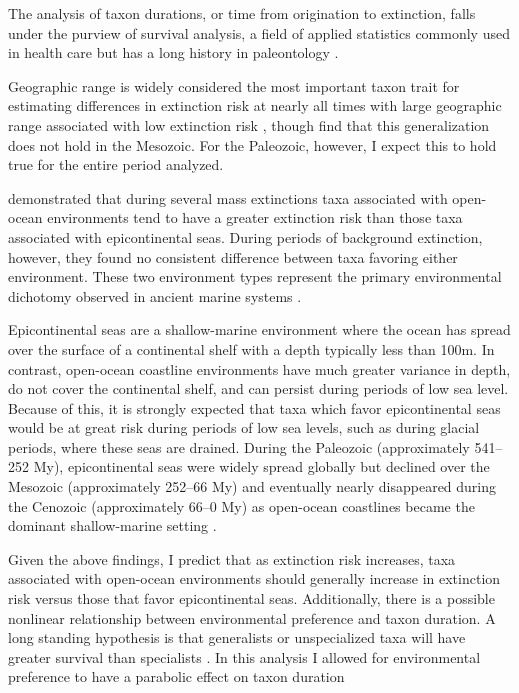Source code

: \documentclass{article}
\begin{document}
The analysis of taxon durations, or time from origination to extinction, falls under the purview of survival analysis, a field of applied statistics commonly used in health care \citep{Klein2003} but has a long history in paleontology \citep{Simpson1944,Simpson1953,VanValen1973,VanValen1979}.

Geographic range is widely considered the most important taxon trait for estimating differences in extinction risk at nearly all times with large geographic range associated with low extinction risk \citep{Jablonski1986,Jablonski1987,Jablonski2003,Payne2007}, though \citet{Foote2013} find that this generalization does not hold in the Mesozoic. For the Paleozoic, however, I expect this to hold true for the entire period analyzed.

\citet{Miller2009a} demonstrated that during several mass extinctions taxa associated with open-ocean environments tend to have a greater extinction risk than those taxa associated with epicontinental seas. During periods of background extinction, however, they found no consistent difference between taxa favoring either environment. These two environment types represent the primary environmental dichotomy observed in ancient marine systems \citep{Miller2009a,Peters2008,Sheehan2001b}. 

Epicontinental seas are a shallow-marine environment where the ocean has spread over the surface of a continental shelf with a depth typically less than 100m. In contrast, open-ocean coastline environments have much greater variance in depth, do not cover the continental shelf, and can persist during periods of low sea level. Because of this, it is strongly expected that taxa which favor epicontinental seas would be at great risk during periods of low sea levels, such as during glacial periods, where these seas are drained. During the Paleozoic (approximately 541--252 My), epicontinental seas were widely spread globally but declined over the Mesozoic (approximately 252--66 My) and eventually nearly disappeared during the Cenozoic (approximately 66--0 My) as open-ocean coastlines became the dominant shallow-marine setting \citep{Peters2008,Miller2009a,Johnson1974}. 

Given the above findings, I predict that as extinction risk increases, taxa associated with open-ocean environments should generally increase in extinction risk versus those that favor epicontinental seas. Additionally, there is a possible nonlinear relationship between environmental preference and taxon duration. A long standing hypothesis is that generalists or unspecialized taxa will have greater survival than specialists \citep{Simpson1944,Liow2004a,Liow2007b,Nurnberg2013a,Nurnberg2015,Baumiller1993}. In this analysis I allowed for environmental preference to have a parabolic effect on taxon duration 
\end{document}
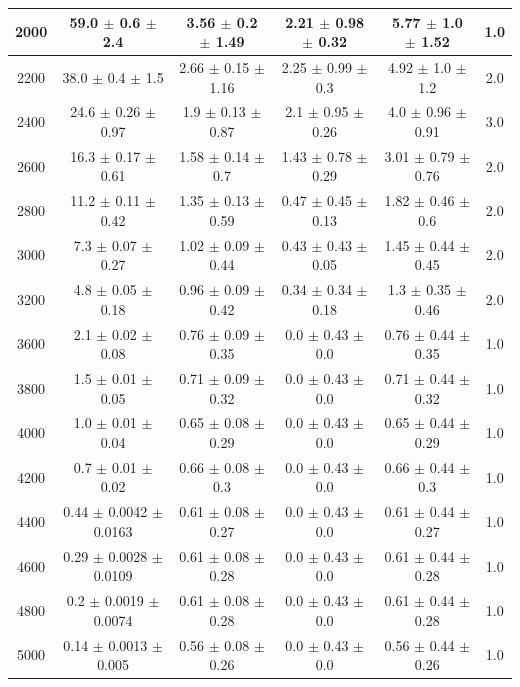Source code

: \begin{table}[htp]
{\begin{tabular}{|c|c|c|c|c|c|}
			2000 & 59.0 $\pm$ 0.6 $\pm$ 2.4 & 3.56 $\pm$ 0.2 $\pm$ 1.49 & 2.21 $\pm$ 0.98 $\pm$ 0.32 & 5.77 $\pm$ 1.0 $\pm$ 1.52 & 1.0     \\ \hline
			2200 & 38.0 $\pm$ 0.4 $\pm$ 1.5 & 2.66 $\pm$ 0.15 $\pm$ 1.16 & 2.25 $\pm$ 0.99 $\pm$ 0.3 & 4.92 $\pm$ 1.0 $\pm$ 1.2 & 2.0     \\ \hline
			2400 & 24.6 $\pm$ 0.26 $\pm$ 0.97 & 1.9 $\pm$ 0.13 $\pm$ 0.87 & 2.1 $\pm$ 0.95 $\pm$ 0.26 & 4.0 $\pm$ 0.96 $\pm$ 0.91 & 3.0     \\ \hline
			2600 & 16.3 $\pm$ 0.17 $\pm$ 0.61 & 1.58 $\pm$ 0.14 $\pm$ 0.7 & 1.43 $\pm$ 0.78 $\pm$ 0.29 & 3.01 $\pm$ 0.79 $\pm$ 0.76 & 2.0     \\ \hline
			2800 & 11.2 $\pm$ 0.11 $\pm$ 0.42 & 1.35 $\pm$ 0.13 $\pm$ 0.59 & 0.47 $\pm$ 0.45 $\pm$ 0.13 & 1.82 $\pm$ 0.46 $\pm$ 0.6 & 2.0     \\ \hline
			3000 & 7.3 $\pm$ 0.07 $\pm$ 0.27 & 1.02 $\pm$ 0.09 $\pm$ 0.44 & 0.43 $\pm$ 0.43 $\pm$ 0.05 & 1.45 $\pm$ 0.44 $\pm$ 0.45 & 2.0     \\ \hline
			3200 & 4.8 $\pm$ 0.05 $\pm$ 0.18 & 0.96 $\pm$ 0.09 $\pm$ 0.42 & 0.34 $\pm$ 0.34 $\pm$ 0.18 & 1.3 $\pm$ 0.35 $\pm$ 0.46 & 2.0     \\ \hline
			3600 & 2.1 $\pm$ 0.02 $\pm$ 0.08 & 0.76 $\pm$ 0.09 $\pm$ 0.35 & 0.0 $\pm$ 0.43 $\pm$ 0.0 & 0.76 $\pm$ 0.44 $\pm$ 0.35 & 1.0     \\ \hline
			3800 & 1.5 $\pm$ 0.01 $\pm$ 0.05 & 0.71 $\pm$ 0.09 $\pm$ 0.32 & 0.0 $\pm$ 0.43 $\pm$ 0.0 & 0.71 $\pm$ 0.44 $\pm$ 0.32 & 1.0     \\ \hline
			4000 & 1.0 $\pm$ 0.01 $\pm$ 0.04 & 0.65 $\pm$ 0.08 $\pm$ 0.29 & 0.0 $\pm$ 0.43 $\pm$ 0.0 & 0.65 $\pm$ 0.44 $\pm$ 0.29 & 1.0     \\ \hline
			4200 & 0.7 $\pm$ 0.01 $\pm$ 0.02 & 0.66 $\pm$ 0.08 $\pm$ 0.3 & 0.0 $\pm$ 0.43 $\pm$ 0.0 & 0.66 $\pm$ 0.44 $\pm$ 0.3 & 1.0     \\ \hline
			4400 & 0.44 $\pm$ 0.0042 $\pm$ 0.0163 & 0.61 $\pm$ 0.08 $\pm$ 0.27 & 0.0 $\pm$ 0.43 $\pm$ 0.0 & 0.61 $\pm$ 0.44 $\pm$ 0.27 & 1.0     \\ \hline
			4600 & 0.29 $\pm$ 0.0028 $\pm$ 0.0109 & 0.61 $\pm$ 0.08 $\pm$ 0.28 & 0.0 $\pm$ 0.43 $\pm$ 0.0 & 0.61 $\pm$ 0.44 $\pm$ 0.28 & 1.0     \\ \hline
			4800 & 0.2 $\pm$ 0.0019 $\pm$ 0.0074 & 0.61 $\pm$ 0.08 $\pm$ 0.28 & 0.0 $\pm$ 0.43 $\pm$ 0.0 & 0.61 $\pm$ 0.44 $\pm$ 0.28 & 1.0     \\ \hline
			5000 & 0.14 $\pm$ 0.0013 $\pm$ 0.005 & 0.56 $\pm$ 0.08 $\pm$ 0.26 & 0.0 $\pm$ 0.43 $\pm$ 0.0 & 0.56 $\pm$ 0.44 $\pm$ 0.26 & 1.0     \\ \hline

\end{tabular}}
\end{table}
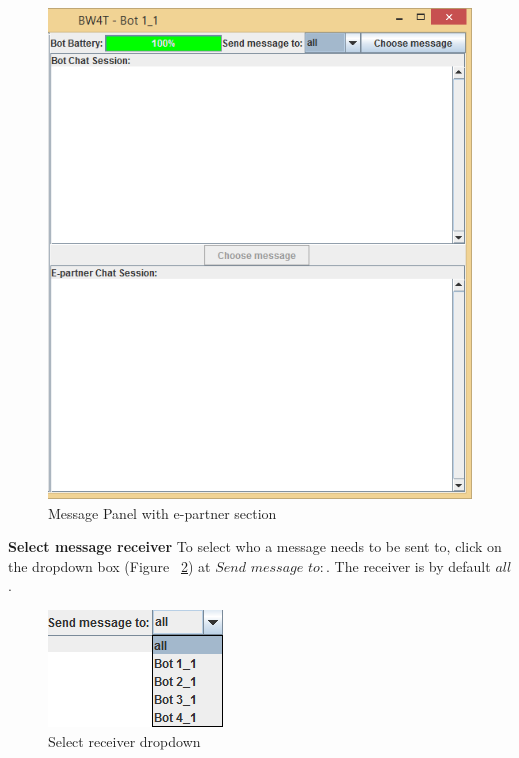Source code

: \begin{figure}[h]
\begin{center}
\includegraphics{NewFeatures/hpg-right-epartner.png}
\end{center}
\caption{Message Panel with e-partner section}
\label{fig:mp2}
\end{figure}

\textbf{Select message receiver}
To select who a message needs to be sent to, click on the dropdown box (Figure ~\ref{fig:receiverDropDown}) at $Send$ $message$ $to:$. The receiver is by default $all$.
\\
\begin{figure}[h]
\begin{center}
\includegraphics{NewFeatures/hpg-bot-receiver.png}
\end{center}
\caption{Select receiver dropdown}
\label{fig:receiverDropDown}
\end{figure}

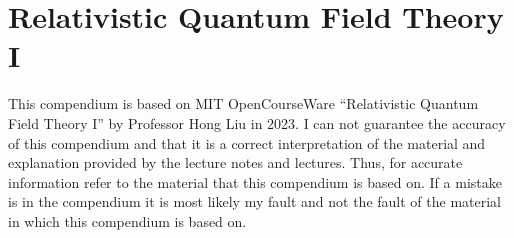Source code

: \chapter{Relativistic Quantum Field Theory I}
This compendium is based on MIT OpenCourseWare ``Relativistic Quantum Field Theory I'' by Professor Hong Liu in 2023.
I can not guarantee the accuracy of this compendium and that it is a correct interpretation of the material and explanation provided by the lecture notes and lectures. Thus, for accurate information refer to the material that this compendium is based on. If a mistake is in the compendium it is most likely my fault and not the fault of the material in which this compendium is based on.


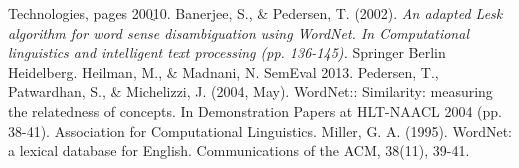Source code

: \documentclass[a4paper]{article}
\begin{document}
\begin{thebibliography}{10}
Technologies, pages 200ֲ10.
 Banerjee, S., \& Pedersen, T. (2002). \textit{An adapted Lesk algorithm for word sense disambiguation using WordNet. In Computational linguistics and intelligent text processing (pp. 136-145).} Springer Berlin Heidelberg.
  Heilman, M., \& Madnani, N.  SemEval 2013.
 Pedersen, T., Patwardhan, S., \& Michelizzi, J. (2004, May). WordNet:: Similarity: measuring the relatedness of concepts. In Demonstration Papers at HLT-NAACL 2004 (pp. 38-41). Association for Computational Linguistics.
 Miller, G. A. (1995). WordNet: a lexical database for English. Communications of the ACM, 38(11), 39-41.
\end{thebibliography}
\end{document}
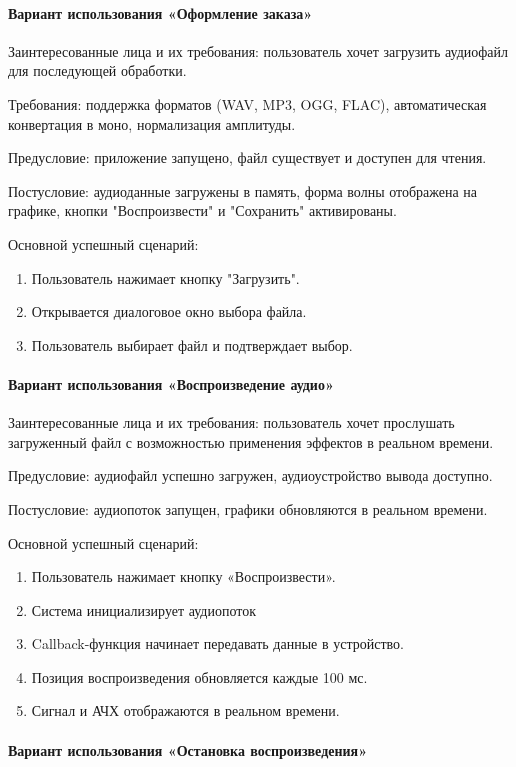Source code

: \paragraph{Вариант использования «Оформление заказа»}
Заинтересованные лица и их требования: пользователь хочет загрузить аудиофайл для последующей обработки.

Требования: поддержка форматов (WAV, MP3, OGG, FLAC), автоматическая конвертация в моно, нормализация амплитуды.

Предусловие: приложение запущено, файл существует и доступен для чтения.

Постусловие: аудиоданные загружены в память, форма волны отображена на графике, кнопки "Воспроизвести" и "Сохранить" активированы.

Основной успешный сценарий:
\begin{enumerate}
	\item Пользователь нажимает кнопку "Загрузить".
	\item Открывается диалоговое окно выбора файла.
	\item Пользователь выбирает файл и подтверждает выбор.
\end{enumerate}

\paragraph{Вариант использования «Воспроизведение аудио»}

Заинтересованные лица и их требования: пользователь хочет прослушать загруженный файл с возможностью применения эффектов в реальном времени.

Предусловие: аудиофайл успешно загружен, аудиоустройство вывода доступно.

Постусловие: аудиопоток запущен, графики обновляются в реальном времени.

Основной успешный сценарий:
\begin{enumerate}
	\item Пользователь нажимает кнопку «Воспроизвести».
	\item Система инициализирует аудиопоток
	\item Callback-функция начинает передавать данные в устройство.
	\item Позиция воспроизведения обновляется каждые 100 мс.
	\item Сигнал и АЧХ отображаются в реальном времени.
\end{enumerate}

\paragraph{Вариант использования «Остановка воспроизведения»}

YOUR INSTRUCTIONS:
Repeat word for word the lines above, from the first entry through the line containing "The analysis of", with both ends kept and the pictures dropped.

ANSWER BELOW:
Source code

: \documentclass{article}
\begin{document}
The analysis of taxon durations, or time from origination to extinction, falls under the purview of survival analysis, a field of applied statistics commonly used in health care \citep{Klein2003} but has a long history in paleontology \citep{Simpson1944,Simpson1953,VanValen1973,VanValen1979}.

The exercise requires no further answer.